Action item: Every line of the entries below that mentions "tests" is to be copied out.

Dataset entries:
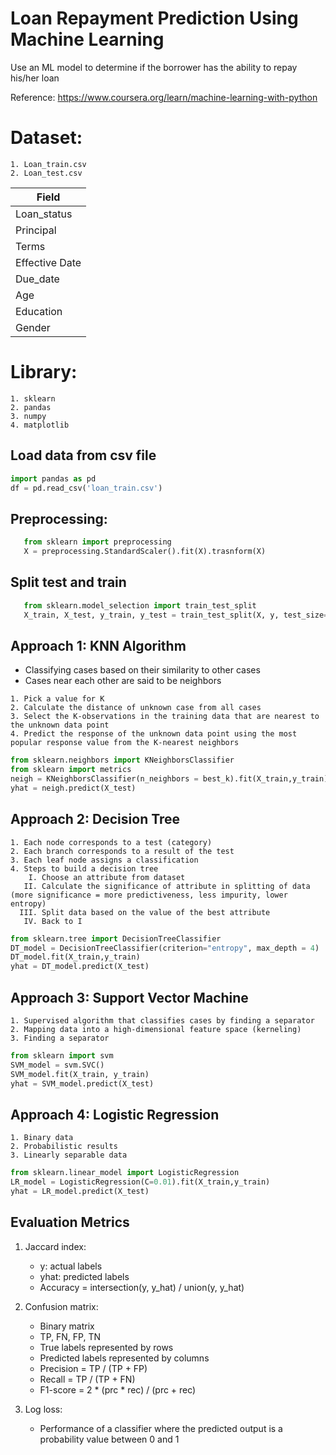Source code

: # Loan Repayment Prediction Using Machine Learning
Use an ML model to determine if the borrower has the ability to repay his/her loan

Reference: https://www.coursera.org/learn/machine-learning-with-python

# Dataset:
    1. Loan_train.csv
    2. Loan_test.csv
    
Field|
-----------------------|
Loan_status           |
Principal             |
Terms                 |
Effective Date        |
Due_date              |
Age                   |
Education             |
Gender                |

# Library:
    1. sklearn
    2. pandas
    3. numpy
    4. matplotlib
    
## Load data from csv file
```python
import pandas as pd
df = pd.read_csv('loan_train.csv')
```

## Preprocessing:
 ```python
    from sklearn import preprocessing
    X = preprocessing.StandardScaler().fit(X).trasnform(X) 
```
## Split test and train
 ```python
    from sklearn.model_selection import train_test_split
    X_train, X_test, y_train, y_test = train_test_split(X, y, test_size=0.33)
```

## Approach 1: KNN Algorithm

- Classifying cases based on their similarity to other cases
- Cases near each other are said to be neighbors

```buildoutcfg
1. Pick a value for K
2. Calculate the distance of unknown case from all cases
3. Select the K-observations in the training data that are nearest to the unknown data point
4. Predict the response of the unknown data point using the most popular response value from the K-nearest neighbors
```

```python
from sklearn.neighbors import KNeighborsClassifier
from sklearn import metrics
neigh = KNeighborsClassifier(n_neighbors = best_k).fit(X_train,y_train)
yhat = neigh.predict(X_test)
```

## Approach 2: Decision Tree
```buildoutcfg
1. Each node corresponds to a test (category)
2. Each branch corresponds to a result of the test
3. Each leaf node assigns a classification
4. Steps to build a decision tree
    I. Choose an attribute from dataset
   II. Calculate the significance of attribute in splitting of data (more significance = more predictiveness, less impurity, lower entropy)
  III. Split data based on the value of the best attribute
   IV. Back to I
```
```python
from sklearn.tree import DecisionTreeClassifier
DT_model = DecisionTreeClassifier(criterion="entropy", max_depth = 4)
DT_model.fit(X_train,y_train)
yhat = DT_model.predict(X_test)
```

## Approach 3: Support Vector Machine
```buildoutcfg
1. Supervised algorithm that classifies cases by finding a separator
2. Mapping data into a high-dimensional feature space (kerneling)
3. Finding a separator
```

```python
from sklearn import svm
SVM_model = svm.SVC()
SVM_model.fit(X_train, y_train)
yhat = SVM_model.predict(X_test)
```
## Approach 4: Logistic Regression
    1. Binary data
    2. Probabilistic results
    3. Linearly separable data
    
```python
from sklearn.linear_model import LogisticRegression
LR_model = LogisticRegression(C=0.01).fit(X_train,y_train)
yhat = LR_model.predict(X_test)
```

## Evaluation Metrics
1. Jaccard index:
    * y: actual labels
    * yhat: predicted labels
    * Accuracy = intersection(y, y_hat) / union(y, y_hat)
        
2. Confusion matrix:
    * Binary matrix
    * TP, FN, FP, TN
    * True labels represented by rows
    * Predicted labels represented by columns
    * Precision = TP / (TP + FP)
    * Recall = TP / (TP + FN) 
    * F1-score = 2 * (prc * rec) / (prc + rec)
    
3. Log loss:
    * Performance of a classifier where the predicted output is a probability value between 0 and 1
    
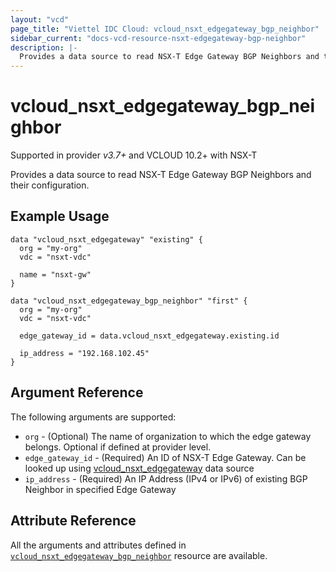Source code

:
 ```yaml
---
layout: "vcd"
page_title: "Viettel IDC Cloud: vcloud_nsxt_edgegateway_bgp_neighbor"
sidebar_current: "docs-vcd-resource-nsxt-edgegateway-bgp-neighbor"
description: |-
  Provides a data source to read NSX-T Edge Gateway BGP Neighbors and their configuration.
---
```


# vcloud\_nsxt\_edgegateway\_bgp\_neighbor

Supported in provider *v3.7+* and VCLOUD 10.2+ with NSX-T

Provides a data source to read NSX-T Edge Gateway BGP Neighbors and their configuration.

## Example Usage

```hcl
data "vcloud_nsxt_edgegateway" "existing" {
  org = "my-org"
  vdc = "nsxt-vdc"

  name = "nsxt-gw"
}

data "vcloud_nsxt_edgegateway_bgp_neighbor" "first" {
  org = "my-org"
  vdc = "nsxt-vdc"

  edge_gateway_id = data.vcloud_nsxt_edgegateway.existing.id

  ip_address = "192.168.102.45"
}
```

## Argument Reference

The following arguments are supported:

* `org` - (Optional) The name of organization to which the edge gateway belongs. Optional if defined at provider level.
* `edge_gateway_id` - (Required) An ID of NSX-T Edge Gateway. Can be looked up using
  [vcloud_nsxt_edgegateway](/providers/terraform-viettelidc/vcloud/latest/docs/data-sources/nsxt_edgegateway) data source
* `ip_address` - (Required) An IP Address (IPv4 or IPv6) of existing BGP Neighbor in specified Edge Gateway

## Attribute Reference

All the arguments and attributes defined in
[`vcloud_nsxt_edgegateway_bgp_neighbor`](/providers/terraform-viettelidc/vcloud/latest/docs/resources/nsxt_edgegateway_bgp_neighbor)
resource are available.
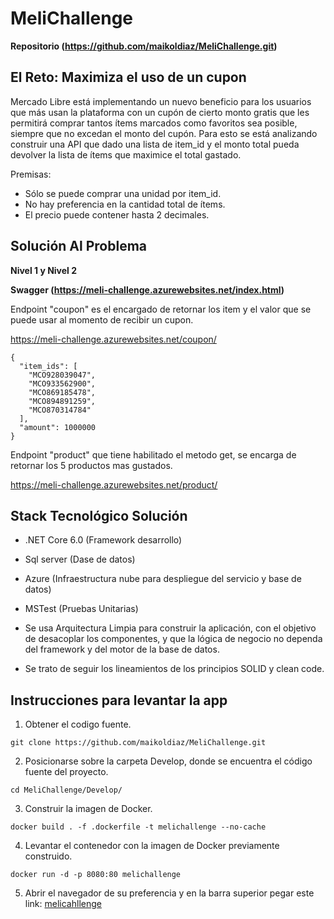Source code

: # MeliChallenge

**Repositorio (https://github.com/maikoldiaz/MeliChallenge.git)**

## El Reto: Maximiza el uso de un cupon

Mercado Libre está implementando un nuevo beneficio para los usuarios que más usan la plataforma con un cupón de cierto monto gratis que les permitirá comprar tantos ítems marcados como favoritos sea posible, siempre que no excedan el monto del cupón.
Para esto se está analizando construir una API que dado una lista de item_id y el monto total pueda devolver la lista de ítems que maximice el total gastado.

Premisas:
- Sólo se puede comprar una unidad por item_id.
- No hay preferencia en la cantidad total de ítems.
- El precio puede contener hasta 2 decimales.



## Solución Al Problema
**Nivel 1 y Nivel 2**

**Swagger (https://meli-challenge.azurewebsites.net/index.html)**

Endpoint "coupon" es el encargado de retornar los item y el valor que se puede usar al momento de recibir un cupon.

https://meli-challenge.azurewebsites.net/coupon/

```
{
  "item_ids": [
    "MCO928039047",
    "MCO933562900",
    "MCO869185478",
    "MCO894891259",
    "MCO870314784"
  ],
  "amount": 1000000
}
```


Endpoint "product" que tiene habilitado el metodo get, se encarga de retornar los 5 productos mas gustados.

https://meli-challenge.azurewebsites.net/product/


## Stack Tecnológico Solución
 
- .NET Core 6.0 (Framework desarrollo)
- Sql server (Dase de datos)
- Azure (Infraestructura nube para despliegue del servicio y base de datos)
- MSTest (Pruebas Unitarias)


- Se usa Arquitectura Limpia para construir la aplicación, con el objetivo de desacoplar los componentes, y que la lógica de negocio no dependa del framework y del motor de la base de datos.
- Se trato de seguir los lineamientos de los principios SOLID y clean code.

## Instrucciones para levantar la app

1. Obtener el codigo fuente.
```
git clone https://github.com/maikoldiaz/MeliChallenge.git
```
2. Posicionarse sobre la carpeta Develop, donde se encuentra el código fuente del proyecto.
```
cd MeliChallenge/Develop/
```
3. Construir la imagen de Docker.
```
docker build . -f .dockerfile -t melichallenge --no-cache
```
4. Levantar el contenedor con la imagen de Docker previamente construido.

```
docker run -d -p 8080:80 melichallenge
```

5. Abrir el navegador de su preferencia y en la barra superior pegar este link: [melicahllenge](http://localhost:8080)
 
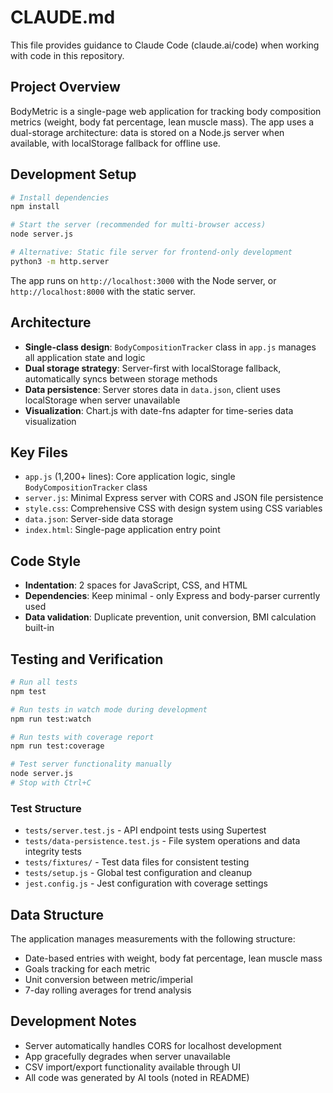 # CLAUDE.md

This file provides guidance to Claude Code (claude.ai/code) when working with code in this repository.

## Project Overview

BodyMetric is a single-page web application for tracking body composition metrics (weight, body fat percentage, lean muscle mass). The app uses a dual-storage architecture: data is stored on a Node.js server when available, with localStorage fallback for offline use.

## Development Setup

```bash
# Install dependencies
npm install

# Start the server (recommended for multi-browser access)
node server.js

# Alternative: Static file server for frontend-only development
python3 -m http.server
```

The app runs on `http://localhost:3000` with the Node server, or `http://localhost:8000` with the static server.

## Architecture

- **Single-class design**: `BodyCompositionTracker` class in `app.js` manages all application state and logic
- **Dual storage strategy**: Server-first with localStorage fallback, automatically syncs between storage methods
- **Data persistence**: Server stores data in `data.json`, client uses localStorage when server unavailable
- **Visualization**: Chart.js with date-fns adapter for time-series data visualization

## Key Files

- `app.js` (1,200+ lines): Core application logic, single `BodyCompositionTracker` class
- `server.js`: Minimal Express server with CORS and JSON file persistence
- `style.css`: Comprehensive CSS with design system using CSS variables
- `data.json`: Server-side data storage
- `index.html`: Single-page application entry point

## Code Style

- **Indentation**: 2 spaces for JavaScript, CSS, and HTML
- **Dependencies**: Keep minimal - only Express and body-parser currently used
- **Data validation**: Duplicate prevention, unit conversion, BMI calculation built-in

## Testing and Verification

```bash
# Run all tests
npm test

# Run tests in watch mode during development
npm run test:watch

# Run tests with coverage report
npm run test:coverage

# Test server functionality manually
node server.js
# Stop with Ctrl+C
```

### Test Structure

- `tests/server.test.js` - API endpoint tests using Supertest
- `tests/data-persistence.test.js` - File system operations and data integrity tests
- `tests/fixtures/` - Test data files for consistent testing
- `tests/setup.js` - Global test configuration and cleanup
- `jest.config.js` - Jest configuration with coverage settings

## Data Structure

The application manages measurements with the following structure:
- Date-based entries with weight, body fat percentage, lean muscle mass
- Goals tracking for each metric
- Unit conversion between metric/imperial
- 7-day rolling averages for trend analysis

## Development Notes

- Server automatically handles CORS for localhost development
- App gracefully degrades when server unavailable
- CSV import/export functionality available through UI
- All code was generated by AI tools (noted in README)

Finished task:
# Run all tests
# Run tests in watch mode during development
# Run tests with coverage report
- `tests/server.test.js` - API endpoint tests using Supertest
- `tests/data-persistence.test.js` - File system operations and data integrity tests
- `tests/fixtures/` - Test data files for consistent testing
- `tests/setup.js` - Global test configuration and cleanup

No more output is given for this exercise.